Josh Hamilton and the Texas Rangers were in the midst of contract extension talks before the 2012 MLB season began. Those negotiations came to an abrupt end when Hamilton suffered an alcohol relapse in mid-February. Tuesday night’s game against the Baltimore Orioles changed all of that. Hamilton became the 16th player in MLB history to launch four home runs in a single game. The troubled outfielder went 5 for 5, adding a double and 8 RBI to his impressive feat. Not yet twelve hours later, Jeff Passan of Yahoo! Sports reported that the Rangers have reopened negotiations with the talented lefty. You can’t blame the Rangers for their hesitation in signing Josh to an expensive long-term deal. Hamilton’s indiscretions have been well documented, not to mention his history of injury – he hasn’t had more than 518 plate appearances since the 2008 season.
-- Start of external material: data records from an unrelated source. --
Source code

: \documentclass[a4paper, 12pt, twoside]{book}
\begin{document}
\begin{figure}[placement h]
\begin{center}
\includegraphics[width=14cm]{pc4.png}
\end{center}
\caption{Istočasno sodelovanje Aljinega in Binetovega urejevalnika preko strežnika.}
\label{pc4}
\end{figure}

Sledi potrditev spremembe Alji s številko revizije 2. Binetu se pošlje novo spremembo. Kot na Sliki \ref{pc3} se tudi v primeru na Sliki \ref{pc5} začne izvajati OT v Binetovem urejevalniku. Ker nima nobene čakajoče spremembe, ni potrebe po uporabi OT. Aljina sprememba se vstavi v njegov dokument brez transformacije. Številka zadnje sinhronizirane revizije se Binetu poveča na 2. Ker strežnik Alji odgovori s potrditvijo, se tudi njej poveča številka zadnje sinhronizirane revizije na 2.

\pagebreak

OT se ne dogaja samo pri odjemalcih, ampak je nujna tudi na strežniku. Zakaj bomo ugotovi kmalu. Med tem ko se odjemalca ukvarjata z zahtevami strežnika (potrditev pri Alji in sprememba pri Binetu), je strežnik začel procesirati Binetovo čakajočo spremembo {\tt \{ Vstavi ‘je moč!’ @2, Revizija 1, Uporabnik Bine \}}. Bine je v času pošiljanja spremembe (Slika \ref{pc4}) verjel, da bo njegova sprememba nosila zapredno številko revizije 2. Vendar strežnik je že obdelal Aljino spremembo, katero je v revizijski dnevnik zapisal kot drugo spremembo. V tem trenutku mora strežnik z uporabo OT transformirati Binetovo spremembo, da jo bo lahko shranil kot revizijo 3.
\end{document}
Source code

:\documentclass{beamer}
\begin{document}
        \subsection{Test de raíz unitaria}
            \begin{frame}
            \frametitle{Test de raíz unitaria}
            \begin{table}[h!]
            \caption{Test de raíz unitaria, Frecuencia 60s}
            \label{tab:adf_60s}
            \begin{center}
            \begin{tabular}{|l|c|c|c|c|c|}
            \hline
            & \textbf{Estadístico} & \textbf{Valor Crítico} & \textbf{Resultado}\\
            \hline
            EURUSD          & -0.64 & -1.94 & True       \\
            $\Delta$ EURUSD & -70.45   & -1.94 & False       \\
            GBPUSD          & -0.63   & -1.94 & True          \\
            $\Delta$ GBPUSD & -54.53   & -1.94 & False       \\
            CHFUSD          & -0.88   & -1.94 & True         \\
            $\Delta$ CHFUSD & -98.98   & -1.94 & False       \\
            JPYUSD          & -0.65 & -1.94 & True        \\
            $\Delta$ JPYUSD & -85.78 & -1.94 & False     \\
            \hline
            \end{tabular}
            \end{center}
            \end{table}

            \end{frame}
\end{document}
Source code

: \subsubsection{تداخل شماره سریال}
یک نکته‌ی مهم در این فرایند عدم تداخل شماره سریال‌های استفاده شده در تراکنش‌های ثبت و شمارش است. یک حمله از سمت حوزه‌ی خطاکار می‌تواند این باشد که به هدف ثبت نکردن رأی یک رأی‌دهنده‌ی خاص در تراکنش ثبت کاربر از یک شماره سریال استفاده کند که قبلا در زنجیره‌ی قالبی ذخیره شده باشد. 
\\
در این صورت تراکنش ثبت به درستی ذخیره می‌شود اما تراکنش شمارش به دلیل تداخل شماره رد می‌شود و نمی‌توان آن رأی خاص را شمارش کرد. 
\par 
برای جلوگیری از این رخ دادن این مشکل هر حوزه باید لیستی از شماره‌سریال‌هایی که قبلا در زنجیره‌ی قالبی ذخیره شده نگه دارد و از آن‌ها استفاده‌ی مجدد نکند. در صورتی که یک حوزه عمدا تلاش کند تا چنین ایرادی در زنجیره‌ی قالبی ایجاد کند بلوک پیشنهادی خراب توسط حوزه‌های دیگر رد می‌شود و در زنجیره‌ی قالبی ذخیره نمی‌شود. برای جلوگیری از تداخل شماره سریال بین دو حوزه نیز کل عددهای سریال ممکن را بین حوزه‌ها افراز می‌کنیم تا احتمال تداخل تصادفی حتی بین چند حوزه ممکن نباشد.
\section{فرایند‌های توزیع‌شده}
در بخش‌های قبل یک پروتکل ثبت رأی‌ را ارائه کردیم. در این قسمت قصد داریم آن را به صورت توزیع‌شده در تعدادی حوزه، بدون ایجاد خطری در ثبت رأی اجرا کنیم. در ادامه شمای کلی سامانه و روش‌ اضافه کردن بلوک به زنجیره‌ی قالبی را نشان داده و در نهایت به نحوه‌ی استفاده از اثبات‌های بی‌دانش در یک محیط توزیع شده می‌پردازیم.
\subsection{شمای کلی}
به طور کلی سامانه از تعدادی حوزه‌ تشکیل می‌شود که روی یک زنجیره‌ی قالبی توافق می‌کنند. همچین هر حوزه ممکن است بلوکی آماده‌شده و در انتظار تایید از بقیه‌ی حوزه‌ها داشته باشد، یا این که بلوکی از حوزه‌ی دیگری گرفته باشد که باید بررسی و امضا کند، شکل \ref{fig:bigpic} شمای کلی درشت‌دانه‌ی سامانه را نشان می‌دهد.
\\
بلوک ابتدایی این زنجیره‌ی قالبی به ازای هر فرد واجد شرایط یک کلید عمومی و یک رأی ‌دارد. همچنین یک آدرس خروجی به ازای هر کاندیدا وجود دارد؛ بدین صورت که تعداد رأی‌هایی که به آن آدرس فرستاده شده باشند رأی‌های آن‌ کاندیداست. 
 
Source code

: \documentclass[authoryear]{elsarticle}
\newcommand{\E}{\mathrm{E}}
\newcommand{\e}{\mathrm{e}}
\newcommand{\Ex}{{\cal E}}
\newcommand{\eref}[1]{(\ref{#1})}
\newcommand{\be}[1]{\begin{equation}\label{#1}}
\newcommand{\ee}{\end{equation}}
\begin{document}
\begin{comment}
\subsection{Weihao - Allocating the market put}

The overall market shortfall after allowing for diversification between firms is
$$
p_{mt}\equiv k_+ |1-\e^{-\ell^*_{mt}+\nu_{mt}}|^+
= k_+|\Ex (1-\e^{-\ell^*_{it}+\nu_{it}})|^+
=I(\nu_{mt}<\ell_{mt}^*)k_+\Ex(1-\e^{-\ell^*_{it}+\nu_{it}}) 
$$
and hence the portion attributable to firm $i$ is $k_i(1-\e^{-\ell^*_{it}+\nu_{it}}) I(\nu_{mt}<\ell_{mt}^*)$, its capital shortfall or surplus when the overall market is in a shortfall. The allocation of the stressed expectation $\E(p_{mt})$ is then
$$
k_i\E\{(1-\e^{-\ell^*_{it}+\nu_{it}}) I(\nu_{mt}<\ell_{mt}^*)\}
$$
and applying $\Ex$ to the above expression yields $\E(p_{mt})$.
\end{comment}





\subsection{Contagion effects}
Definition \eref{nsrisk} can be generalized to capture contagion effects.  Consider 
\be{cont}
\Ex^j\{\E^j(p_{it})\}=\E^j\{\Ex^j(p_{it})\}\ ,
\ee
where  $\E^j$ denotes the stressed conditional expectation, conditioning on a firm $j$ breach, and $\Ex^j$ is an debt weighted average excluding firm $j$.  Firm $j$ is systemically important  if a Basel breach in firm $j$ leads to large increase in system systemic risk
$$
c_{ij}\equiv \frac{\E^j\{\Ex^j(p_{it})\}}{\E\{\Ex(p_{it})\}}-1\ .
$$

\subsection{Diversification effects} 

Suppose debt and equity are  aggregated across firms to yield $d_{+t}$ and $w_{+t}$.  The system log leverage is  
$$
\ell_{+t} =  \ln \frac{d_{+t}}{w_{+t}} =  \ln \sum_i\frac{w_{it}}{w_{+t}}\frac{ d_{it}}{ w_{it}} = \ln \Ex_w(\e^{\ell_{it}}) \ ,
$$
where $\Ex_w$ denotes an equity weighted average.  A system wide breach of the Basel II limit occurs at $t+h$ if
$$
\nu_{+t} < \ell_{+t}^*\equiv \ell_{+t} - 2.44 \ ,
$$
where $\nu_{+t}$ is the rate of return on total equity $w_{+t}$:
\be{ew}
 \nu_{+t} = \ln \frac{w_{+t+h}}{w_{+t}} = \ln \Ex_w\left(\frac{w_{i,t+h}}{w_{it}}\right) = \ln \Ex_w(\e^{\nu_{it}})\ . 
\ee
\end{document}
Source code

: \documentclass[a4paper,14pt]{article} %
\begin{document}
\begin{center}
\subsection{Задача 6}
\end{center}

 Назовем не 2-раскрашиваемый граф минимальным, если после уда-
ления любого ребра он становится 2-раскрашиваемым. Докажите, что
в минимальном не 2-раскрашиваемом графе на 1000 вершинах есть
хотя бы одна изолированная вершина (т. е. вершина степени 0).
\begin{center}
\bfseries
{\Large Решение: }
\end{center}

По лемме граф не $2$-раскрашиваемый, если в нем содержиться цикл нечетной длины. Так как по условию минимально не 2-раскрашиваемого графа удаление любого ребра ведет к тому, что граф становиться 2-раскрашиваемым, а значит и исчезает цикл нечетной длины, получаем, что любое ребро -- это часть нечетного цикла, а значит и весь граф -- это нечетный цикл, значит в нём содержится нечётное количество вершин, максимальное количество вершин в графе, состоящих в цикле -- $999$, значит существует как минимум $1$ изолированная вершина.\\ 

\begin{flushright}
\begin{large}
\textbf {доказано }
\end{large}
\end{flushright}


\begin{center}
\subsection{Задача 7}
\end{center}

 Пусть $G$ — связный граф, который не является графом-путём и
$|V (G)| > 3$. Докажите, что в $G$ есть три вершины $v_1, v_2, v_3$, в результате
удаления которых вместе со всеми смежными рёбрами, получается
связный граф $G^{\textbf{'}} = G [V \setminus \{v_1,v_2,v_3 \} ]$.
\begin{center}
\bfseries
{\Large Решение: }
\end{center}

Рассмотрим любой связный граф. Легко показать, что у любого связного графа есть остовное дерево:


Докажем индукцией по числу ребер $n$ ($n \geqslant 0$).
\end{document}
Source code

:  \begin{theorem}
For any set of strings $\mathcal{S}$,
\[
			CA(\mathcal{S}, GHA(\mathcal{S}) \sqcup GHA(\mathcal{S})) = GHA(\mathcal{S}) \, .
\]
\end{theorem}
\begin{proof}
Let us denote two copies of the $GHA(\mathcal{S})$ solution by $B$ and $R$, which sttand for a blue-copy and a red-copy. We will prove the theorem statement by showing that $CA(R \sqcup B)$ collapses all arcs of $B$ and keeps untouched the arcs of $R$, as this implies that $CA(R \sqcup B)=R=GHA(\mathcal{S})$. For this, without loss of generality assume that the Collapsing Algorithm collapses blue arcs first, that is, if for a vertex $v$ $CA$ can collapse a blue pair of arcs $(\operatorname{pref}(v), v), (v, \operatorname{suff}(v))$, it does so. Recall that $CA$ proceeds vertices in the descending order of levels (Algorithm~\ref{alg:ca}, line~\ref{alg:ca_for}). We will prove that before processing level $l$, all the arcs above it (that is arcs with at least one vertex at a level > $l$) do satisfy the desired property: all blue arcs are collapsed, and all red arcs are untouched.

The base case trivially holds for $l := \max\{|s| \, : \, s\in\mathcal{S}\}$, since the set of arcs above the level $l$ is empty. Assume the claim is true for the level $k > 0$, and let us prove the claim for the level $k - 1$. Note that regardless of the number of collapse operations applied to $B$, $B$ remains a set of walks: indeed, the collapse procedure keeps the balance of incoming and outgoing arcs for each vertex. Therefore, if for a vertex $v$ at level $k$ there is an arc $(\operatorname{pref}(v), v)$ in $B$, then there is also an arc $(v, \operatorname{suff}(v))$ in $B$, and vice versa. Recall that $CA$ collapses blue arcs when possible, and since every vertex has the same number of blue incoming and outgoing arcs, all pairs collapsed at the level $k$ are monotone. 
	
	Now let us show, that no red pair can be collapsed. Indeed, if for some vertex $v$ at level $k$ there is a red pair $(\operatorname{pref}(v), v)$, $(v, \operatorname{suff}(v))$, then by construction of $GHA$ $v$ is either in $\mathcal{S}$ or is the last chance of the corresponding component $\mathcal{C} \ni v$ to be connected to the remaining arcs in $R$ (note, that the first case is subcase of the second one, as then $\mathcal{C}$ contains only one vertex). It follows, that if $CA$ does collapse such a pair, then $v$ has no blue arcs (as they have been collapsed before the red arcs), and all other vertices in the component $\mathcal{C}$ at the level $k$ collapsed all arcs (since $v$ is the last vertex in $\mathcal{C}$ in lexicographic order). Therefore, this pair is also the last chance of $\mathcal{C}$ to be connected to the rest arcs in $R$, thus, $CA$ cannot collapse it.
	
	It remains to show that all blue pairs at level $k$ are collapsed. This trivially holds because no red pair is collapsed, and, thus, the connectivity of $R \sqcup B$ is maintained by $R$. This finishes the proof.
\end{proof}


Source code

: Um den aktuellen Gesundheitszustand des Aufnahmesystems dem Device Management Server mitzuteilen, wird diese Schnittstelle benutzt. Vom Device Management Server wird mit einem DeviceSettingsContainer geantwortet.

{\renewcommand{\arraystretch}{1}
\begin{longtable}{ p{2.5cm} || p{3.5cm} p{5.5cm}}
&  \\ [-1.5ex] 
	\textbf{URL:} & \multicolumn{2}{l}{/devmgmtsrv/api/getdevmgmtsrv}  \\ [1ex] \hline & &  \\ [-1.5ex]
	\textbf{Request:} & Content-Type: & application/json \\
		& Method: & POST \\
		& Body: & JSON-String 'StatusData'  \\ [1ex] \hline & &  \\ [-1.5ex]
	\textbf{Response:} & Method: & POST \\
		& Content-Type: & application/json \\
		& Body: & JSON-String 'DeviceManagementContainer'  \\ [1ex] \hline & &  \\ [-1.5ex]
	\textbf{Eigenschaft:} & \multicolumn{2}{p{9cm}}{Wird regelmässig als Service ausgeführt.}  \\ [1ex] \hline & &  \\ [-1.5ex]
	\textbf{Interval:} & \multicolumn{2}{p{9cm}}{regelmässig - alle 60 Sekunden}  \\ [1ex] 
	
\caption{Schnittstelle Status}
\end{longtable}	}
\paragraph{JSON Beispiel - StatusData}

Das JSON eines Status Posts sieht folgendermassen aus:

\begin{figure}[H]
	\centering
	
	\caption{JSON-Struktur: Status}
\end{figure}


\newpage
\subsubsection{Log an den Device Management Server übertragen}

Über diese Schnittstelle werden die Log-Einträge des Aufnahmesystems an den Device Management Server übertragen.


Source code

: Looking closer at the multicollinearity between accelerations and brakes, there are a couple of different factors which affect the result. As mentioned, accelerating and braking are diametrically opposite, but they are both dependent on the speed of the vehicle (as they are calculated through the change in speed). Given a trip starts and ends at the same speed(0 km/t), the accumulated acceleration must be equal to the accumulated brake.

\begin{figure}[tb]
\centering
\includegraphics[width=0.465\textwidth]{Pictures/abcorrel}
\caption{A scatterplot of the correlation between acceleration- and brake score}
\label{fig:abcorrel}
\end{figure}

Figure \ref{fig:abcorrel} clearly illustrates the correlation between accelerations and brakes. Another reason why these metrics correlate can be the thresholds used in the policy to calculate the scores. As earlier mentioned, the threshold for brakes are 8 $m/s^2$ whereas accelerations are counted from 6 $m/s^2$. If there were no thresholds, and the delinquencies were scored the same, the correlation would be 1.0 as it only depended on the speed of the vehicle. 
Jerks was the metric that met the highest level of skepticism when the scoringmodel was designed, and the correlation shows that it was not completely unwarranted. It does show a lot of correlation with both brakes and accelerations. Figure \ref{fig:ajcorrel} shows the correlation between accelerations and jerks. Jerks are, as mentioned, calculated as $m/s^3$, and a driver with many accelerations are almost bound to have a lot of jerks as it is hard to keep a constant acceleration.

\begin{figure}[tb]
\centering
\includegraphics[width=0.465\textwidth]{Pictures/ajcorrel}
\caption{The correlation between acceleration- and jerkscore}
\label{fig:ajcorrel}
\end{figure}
Hamilton was drafted first overall in the 1999 draft by the Tampa Bay Rays and was quickly labeled the “Natural”, but failed to see MLB action until the 2007 season with the Cincinnati Reds. While in the minor leagues Hamilton battled drug and alcohol addiction after a car accident he was in with his family in 2001. He spent many years in and out of baseball, but was mostly sidelined dealing with personal issues. In 2008, “Hambone’” – his beloved high school nickname – locked up the starting center fielding job with the Texas Rangers after an impressive spring training. Since appearing on the cover of the June 2008 edition of Sports Illustrated, an issue which chronicled his major league comeback, the 31-year-old slugger has stumbled a few times, but refuses to resort back to his old ways.
The 2010 season was when Josh was at his best. He broke a longstanding Rangers’ record with 24 three-hit games along the way to his first batting title (.359). Despite missing 29 games due to injury, he was one of just 25 players to have at least 100 RBIs. The Rangers went on to win the 2010 ALCS – where Hamilton was named MVP – earning the franchise their first trip to the World Series. Although the Rangers of Arlington eventually lost to the San Francisco Giants in the 2010 series, the “Natural” was awarded the American League’s most valuable player award for his achievements during the regular season.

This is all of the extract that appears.